En este contexto, de malestar y de búsqueda de respuestas, han aparecido los monstruos. Intelectuales de toda laya, autoidentificados como “liberales” o libertarios, que se llenan la boca con consignas sobre la libertad y se presentan como amigos del pueblo, realizando promesas grandilocuentes y prometiendo soluciones a problemas inventados. “Los socialistas”, “los comunistas”, “los inmigrantes”, “la inseguridad” y un largo etcétera de fantasmas, cuya invocación resulta más fácil que enfrentar los verdaderos problemas de fondo. Digo bien “liberales” entre comillas, porque una cosa que me queda clarísima es la evidente y profunda incomprensión de estos intelectuales de las ideas que profesan. En otras palabras, se llena la boca de liberalismo sin saber de lo que hablan. Por ello, antes de ingresar a explicar la fascistización de la política que promueve el libertarismo, en esta primera sección esbozo una breve explicación marxista sobre por qué los liberales no saben de lo que hablan, ni mucho menos qué es lo que quieren.

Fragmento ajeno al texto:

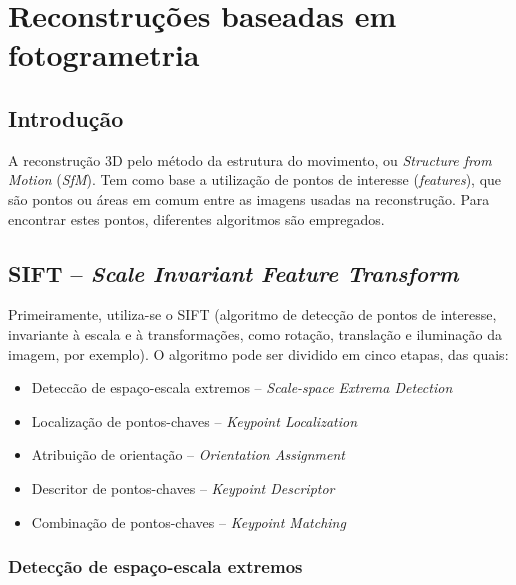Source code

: \chapter{Reconstruções baseadas em fotogrametria}\label{cap:pontosdeinteresse}
%
\section{Introdução}

A reconstrução 3D pelo método da estrutura do movimento, ou {\it Structure from Motion} ({\it SfM}). Tem como base a utilização de pontos de interesse
({\it features}), que são pontos ou áreas em comum entre as imagens usadas na reconstrução. Para encontrar estes pontos, diferentes algoritmos são empregados.

\section{ SIFT -- {\it Scale Invariant Feature Transform}}

Primeiramente, utiliza-se o SIFT (algoritmo de detecção de pontos de interesse, invariante à escala e à transformações, como rotação, translação e iluminação da imagem, por exemplo).
O algoritmo pode ser dividido em cinco etapas, das quais:

\begin{itemize}
	\item{Deteccão de espaço-escala extremos -- {\it Scale-space Extrema Detection}}
	\item{Localização de pontos-chaves -- {\it Keypoint Localization}}
	\item{Atribuição de orientação -- {\it Orientation Assignment}}
	\item{Descritor de pontos-chaves -- {\it Keypoint Descriptor}}
	\item{Combinação de pontos-chaves -- {\it Keypoint Matching}}
\end{itemize}


\subsection{Detecção de espaço-escala extremos}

En esta breve explicación, me limitaré a discutir los señalamientos básicos (en el sentido de rudimentarios o elementales) de los libertarios y liberales del carnaval, contemporáneos. Siguiendo con la tradición corta del neoliberalismo, estos intelectuales invocan constantemente las nociones de libertad y dignidad individual. Al hacerlo, la primera gran confusión en la que incurren es la de combinar, de manera vulgarizada, los principios de la libertad negativa de la tradición analítica, con la libertad positiva de la filosofía ilustrada continental, en particular, del idealismo alemán. En el primer caso, el principio de libertad apunta a la ausencia de restricciones externas sobre la agencia individual. Bajo este principio, mientras no exista una restricción social sobre un determinado acto, el individuo debería ser libre de realizarlo. En el segundo caso, el principio de libertad es más ilustrado y, consecuentemente, menos utilitarista, pues plantea que las restricciones sobre la agencia humana son el producto de la razón (¡Sapere aude!).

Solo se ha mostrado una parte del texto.